Was würde passieren, wenn Android-App mit Debuggable veröffentlicht wird?

Die goldene Regel ist, um die Debugable-Option zu deaktivieren, bevor Sie Ihre Android-Anwendung an die Öffentlichkeit freigeben.

Was würde passieren wenn ich gehe (vergessen zu deaktivieren) diese Option auf? Ich meine, wie würde es einem Benutzer zugänglich sein?

  • Android HttpURLConnection wirft EOFException auf HEAD-Anfragen
  • Android gradle testen nur einen Geschmack
  • Android: Welche Versionen von Android sollte ich unterstützen?
  • Wie kann ich die zweite Aktivität in Android starten? Fehler bekommen
  • Wie lautet das mimeType-Attribut in <data>?
  • Was macht mein Kartenfragment langsam?
  • Ich habe getestet und sah keinen Unterschied.

  • Android Studio generiere kein R.java für mein Importprojekt
  • Ändern Sie die Erhöhung der ActionBar nach Thema
  • Ändern der Größe von AlertDialog auf dem Tastaturdisplay
  • Android webview.loadUrl wird keine andere Webseite laden
  • Erstellen Sie Pre-Build-Ereignis, um Dateien in den Assets-Ordner in der Android-Anwendung zu kopieren
  • Warum macht die Einstellung imeActionId mit einer vordefinierten ID-Ressource einen Fehler?
  • 5 Solutions collect form web for “Was würde passieren, wenn Android-App mit Debuggable veröffentlicht wird?”

    Wie würde es einem Benutzer zugänglich sein?
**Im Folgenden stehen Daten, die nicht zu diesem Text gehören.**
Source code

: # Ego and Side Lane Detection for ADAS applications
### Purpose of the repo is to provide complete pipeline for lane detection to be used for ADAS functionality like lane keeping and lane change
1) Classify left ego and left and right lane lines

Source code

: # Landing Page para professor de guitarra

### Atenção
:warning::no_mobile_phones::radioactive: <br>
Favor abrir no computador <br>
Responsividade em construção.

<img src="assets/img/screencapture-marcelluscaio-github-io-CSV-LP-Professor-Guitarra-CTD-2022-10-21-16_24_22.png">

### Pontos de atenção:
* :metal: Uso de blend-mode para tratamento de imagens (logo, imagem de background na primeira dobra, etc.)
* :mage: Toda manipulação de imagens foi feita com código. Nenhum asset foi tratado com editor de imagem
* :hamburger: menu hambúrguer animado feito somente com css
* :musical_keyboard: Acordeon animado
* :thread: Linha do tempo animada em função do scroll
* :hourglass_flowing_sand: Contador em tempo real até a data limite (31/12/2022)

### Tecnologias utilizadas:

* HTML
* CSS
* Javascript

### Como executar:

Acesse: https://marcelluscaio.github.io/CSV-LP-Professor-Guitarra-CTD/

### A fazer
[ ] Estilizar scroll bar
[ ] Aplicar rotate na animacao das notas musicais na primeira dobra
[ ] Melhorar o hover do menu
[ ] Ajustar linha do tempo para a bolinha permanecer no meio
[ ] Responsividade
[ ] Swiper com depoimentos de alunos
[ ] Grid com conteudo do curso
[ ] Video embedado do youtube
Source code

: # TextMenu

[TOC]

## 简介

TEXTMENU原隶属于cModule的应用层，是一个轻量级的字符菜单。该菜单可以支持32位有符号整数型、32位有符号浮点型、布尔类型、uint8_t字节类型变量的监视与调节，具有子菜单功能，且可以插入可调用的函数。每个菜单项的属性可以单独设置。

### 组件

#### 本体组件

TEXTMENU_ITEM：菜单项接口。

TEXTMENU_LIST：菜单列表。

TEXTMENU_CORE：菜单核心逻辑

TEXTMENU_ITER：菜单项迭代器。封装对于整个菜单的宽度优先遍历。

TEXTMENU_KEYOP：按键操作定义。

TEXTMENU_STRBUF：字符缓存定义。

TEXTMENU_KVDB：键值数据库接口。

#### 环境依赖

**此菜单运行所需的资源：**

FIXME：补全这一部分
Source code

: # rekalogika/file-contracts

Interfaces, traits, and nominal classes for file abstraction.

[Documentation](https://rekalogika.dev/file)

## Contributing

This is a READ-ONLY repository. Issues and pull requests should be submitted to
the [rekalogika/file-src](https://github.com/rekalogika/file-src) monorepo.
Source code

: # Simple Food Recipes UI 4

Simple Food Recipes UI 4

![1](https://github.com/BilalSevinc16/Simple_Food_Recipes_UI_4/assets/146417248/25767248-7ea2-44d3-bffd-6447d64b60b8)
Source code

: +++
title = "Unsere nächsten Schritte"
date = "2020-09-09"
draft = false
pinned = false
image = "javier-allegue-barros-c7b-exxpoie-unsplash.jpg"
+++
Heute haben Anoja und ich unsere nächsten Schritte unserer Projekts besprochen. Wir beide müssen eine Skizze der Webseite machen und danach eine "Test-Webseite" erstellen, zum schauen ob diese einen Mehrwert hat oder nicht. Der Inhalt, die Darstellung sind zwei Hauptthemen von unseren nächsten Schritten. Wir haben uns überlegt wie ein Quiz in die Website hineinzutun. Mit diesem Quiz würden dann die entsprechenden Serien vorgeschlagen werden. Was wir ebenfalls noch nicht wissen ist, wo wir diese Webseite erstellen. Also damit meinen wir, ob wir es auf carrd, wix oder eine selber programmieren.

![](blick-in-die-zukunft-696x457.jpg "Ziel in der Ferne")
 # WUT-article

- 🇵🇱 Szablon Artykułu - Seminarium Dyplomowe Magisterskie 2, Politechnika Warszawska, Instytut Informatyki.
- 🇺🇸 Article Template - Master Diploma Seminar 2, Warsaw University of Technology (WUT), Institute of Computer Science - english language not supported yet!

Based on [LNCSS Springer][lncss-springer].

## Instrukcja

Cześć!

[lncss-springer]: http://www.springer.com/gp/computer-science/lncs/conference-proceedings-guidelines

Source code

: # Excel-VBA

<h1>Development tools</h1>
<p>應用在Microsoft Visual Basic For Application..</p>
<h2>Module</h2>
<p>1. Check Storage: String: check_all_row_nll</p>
    Ein normaler Benutzer wird den Unterschied nicht bemerken.

    Apropos:

    Unterstützung für einen echten Debug-Build . Entwickler müssen nicht mehr das Android hinzufügen: debugable Attribut zum Tag im Manifest – die Build-Tools fügen das Attribut automatisch hinzu. In Eclipse / ADT werden alle inkrementellen Builds als Debug-Builds angenommen, so dass die Tools android: debuggable = "true" eingeben. Beim Exportieren eines signierten Release-Builds fügen die Werkzeuge das Attribut nicht hinzu. In Ameise fügt ein Ant-Debug-Befehl automatisch das androide: debuggable = "true" -Attribut ein, während die Ameisenfreigabe nicht funktioniert. Wenn android: debuggable = "true" manuell gesetzt ist, dann wird die Ameisenfreigabe tatsächlich einen Debug-Build machen, anstatt einen Release-Build.

    Auf einem Standardtelefon mit USB-Debugging deaktiviert, erlaubt es jeder Anwendung, die App zu debuggen. Dadurch wird es möglich, dass jede schädliche Anwendung einen vollständigen Zugriff auf die App erhält.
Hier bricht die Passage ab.